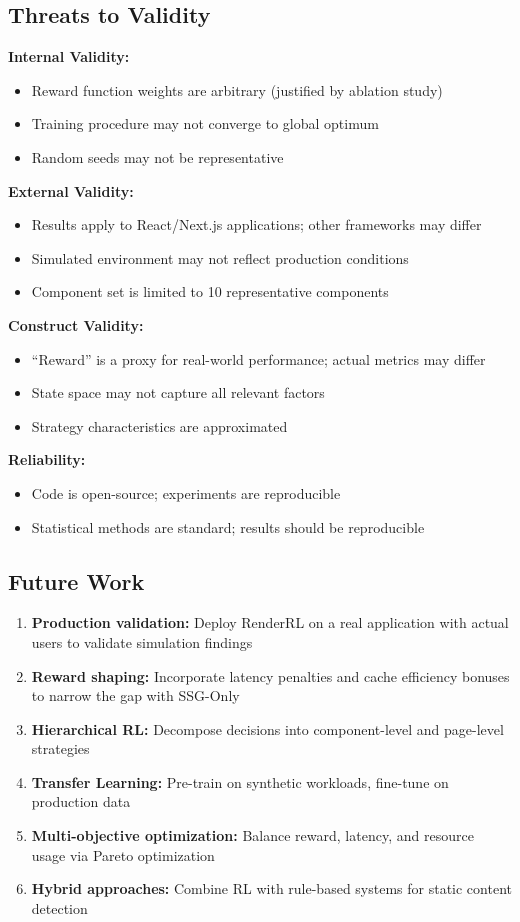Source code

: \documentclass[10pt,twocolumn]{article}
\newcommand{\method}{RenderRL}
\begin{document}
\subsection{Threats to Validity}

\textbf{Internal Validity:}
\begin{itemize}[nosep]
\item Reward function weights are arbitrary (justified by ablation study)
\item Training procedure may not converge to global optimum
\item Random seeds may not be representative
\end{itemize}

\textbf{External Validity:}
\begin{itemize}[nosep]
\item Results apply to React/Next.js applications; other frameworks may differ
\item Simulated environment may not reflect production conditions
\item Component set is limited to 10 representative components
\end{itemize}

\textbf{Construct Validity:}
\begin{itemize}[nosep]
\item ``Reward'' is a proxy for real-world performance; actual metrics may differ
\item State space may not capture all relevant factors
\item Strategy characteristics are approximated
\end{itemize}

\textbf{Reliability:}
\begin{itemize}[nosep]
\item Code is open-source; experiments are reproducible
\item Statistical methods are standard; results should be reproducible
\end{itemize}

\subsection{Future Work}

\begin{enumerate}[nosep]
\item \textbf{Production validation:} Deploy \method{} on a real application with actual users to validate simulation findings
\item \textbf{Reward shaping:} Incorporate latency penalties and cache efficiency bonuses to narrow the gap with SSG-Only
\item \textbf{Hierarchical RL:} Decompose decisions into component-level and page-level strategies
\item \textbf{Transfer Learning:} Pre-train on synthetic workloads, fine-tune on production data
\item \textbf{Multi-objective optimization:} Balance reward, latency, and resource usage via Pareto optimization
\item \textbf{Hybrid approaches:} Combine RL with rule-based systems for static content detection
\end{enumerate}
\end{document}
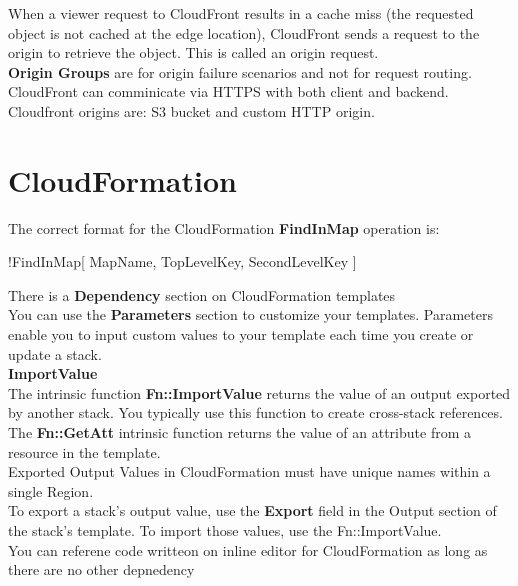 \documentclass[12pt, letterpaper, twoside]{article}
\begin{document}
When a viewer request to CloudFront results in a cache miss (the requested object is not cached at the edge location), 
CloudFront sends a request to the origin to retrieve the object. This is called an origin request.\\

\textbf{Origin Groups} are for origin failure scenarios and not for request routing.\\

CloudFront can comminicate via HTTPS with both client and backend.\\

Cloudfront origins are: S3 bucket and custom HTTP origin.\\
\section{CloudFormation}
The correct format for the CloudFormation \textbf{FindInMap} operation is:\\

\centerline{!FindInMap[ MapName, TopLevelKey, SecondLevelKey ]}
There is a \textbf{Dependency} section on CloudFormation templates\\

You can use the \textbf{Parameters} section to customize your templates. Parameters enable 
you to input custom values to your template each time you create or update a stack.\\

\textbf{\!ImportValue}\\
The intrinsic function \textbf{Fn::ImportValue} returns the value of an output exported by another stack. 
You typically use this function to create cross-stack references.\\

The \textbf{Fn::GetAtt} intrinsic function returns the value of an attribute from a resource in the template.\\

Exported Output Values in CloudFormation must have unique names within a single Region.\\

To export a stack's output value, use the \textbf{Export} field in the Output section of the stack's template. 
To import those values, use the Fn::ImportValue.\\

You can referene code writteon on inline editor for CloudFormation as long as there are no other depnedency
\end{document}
□ □ □ □ □
EXERCISE PROMPT:
For each line in the data that contains the string "real", give a copy of that line.

TASK SOLUTION:
\item ``Reward'' is a proxy for real-world performance; actual metrics may differ
\item \textbf{Production validation:} Deploy \method{} on a real application with actual users to validate simulation findings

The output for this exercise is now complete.